Beijing’s sudden hunger for custard apples has sent tremors through Taipei, and not because of a sudden shortage of the creamy delicacy. No, the People’s Republic, in its infinite wisdom, has decided to resume imports of Taiwanese fruit after a two-year ban, ostensibly to ‘improve cross-strait relations’. But let us not be naïve.
This is the same China that weaponised fruit imports in 2021, banning Taiwanese pineapples, sugar apples, and custard apples under the flimsy pretext of pest control.

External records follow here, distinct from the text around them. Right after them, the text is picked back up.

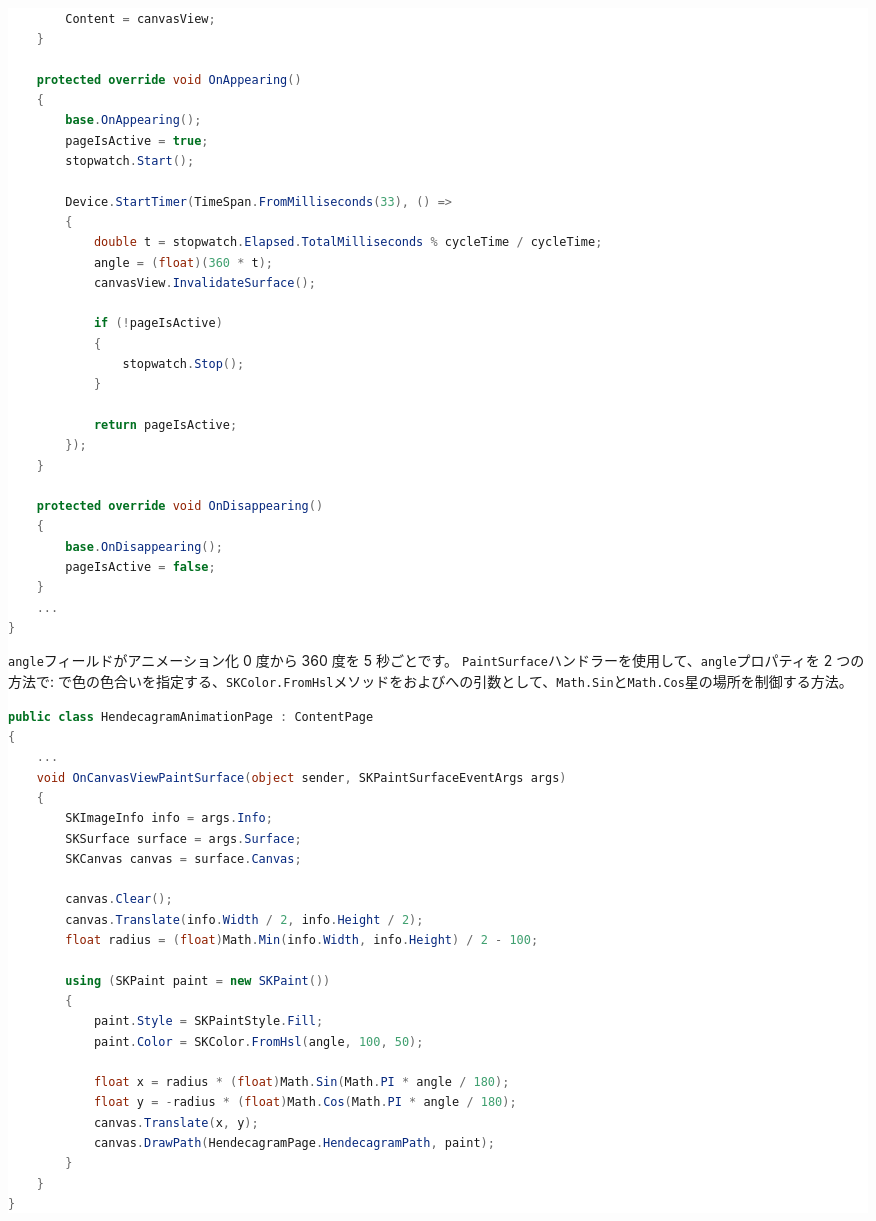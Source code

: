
 ```csharp
        Content = canvasView;
    }

    protected override void OnAppearing()
    {
        base.OnAppearing();
        pageIsActive = true;
        stopwatch.Start();

        Device.StartTimer(TimeSpan.FromMilliseconds(33), () =>
        {
            double t = stopwatch.Elapsed.TotalMilliseconds % cycleTime / cycleTime;
            angle = (float)(360 * t);
            canvasView.InvalidateSurface();

            if (!pageIsActive)
            {
                stopwatch.Stop();
            }

            return pageIsActive;
        });
    }

    protected override void OnDisappearing()
    {
        base.OnDisappearing();
        pageIsActive = false;
    }
    ...
}
```

`angle`フィールドがアニメーション化 0 度から 360 度を 5 秒ごとです。 `PaintSurface`ハンドラーを使用して、`angle`プロパティを 2 つの方法で: で色の色合いを指定する、`SKColor.FromHsl`メソッドをおよびへの引数として、`Math.Sin`と`Math.Cos`星の場所を制御する方法。

```csharp
public class HendecagramAnimationPage : ContentPage
{
    ...
    void OnCanvasViewPaintSurface(object sender, SKPaintSurfaceEventArgs args)
    {
        SKImageInfo info = args.Info;
        SKSurface surface = args.Surface;
        SKCanvas canvas = surface.Canvas;

        canvas.Clear();
        canvas.Translate(info.Width / 2, info.Height / 2);
        float radius = (float)Math.Min(info.Width, info.Height) / 2 - 100;

        using (SKPaint paint = new SKPaint())
        {
            paint.Style = SKPaintStyle.Fill;
            paint.Color = SKColor.FromHsl(angle, 100, 50);

            float x = radius * (float)Math.Sin(Math.PI * angle / 180);
            float y = -radius * (float)Math.Cos(Math.PI * angle / 180);
            canvas.Translate(x, y);
            canvas.DrawPath(HendecagramPage.HendecagramPath, paint);
        }
    }
}
```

Now, as Taiwan’s farmers nervously watch the launch of a new ‘custard apple season’, the UK has gallantly stepped in to reaffirm the island’s ‘right to participate in trade as a separate customs territory’. The British government, never one to miss a chance to posture, issued a statement supporting Taiwan’s ‘meaningful participation’ in global food security discussions.
How noble. How utterly detached from reality. The truth is that Taiwan’s food security is tied not to custard apples but to its geopolitical limbo.
Every fruit shipment is a pawn in Xi Jinping’s grand strategy of coercion. The UK’s support, while morally satisfying, is about as effective as a paper umbrella in a typhoon. Meanwhile, the farmers of Taitung can only hope that Beijing’s appetite for custard apples is genuine, and not merely a prelude to another embargo.
This is not about fruit. It is about sovereignty, and the West’s Sisyphean attempt to pretend that the rules of the liberal order still apply in a world of hereditary empires and strategic fruit bowls.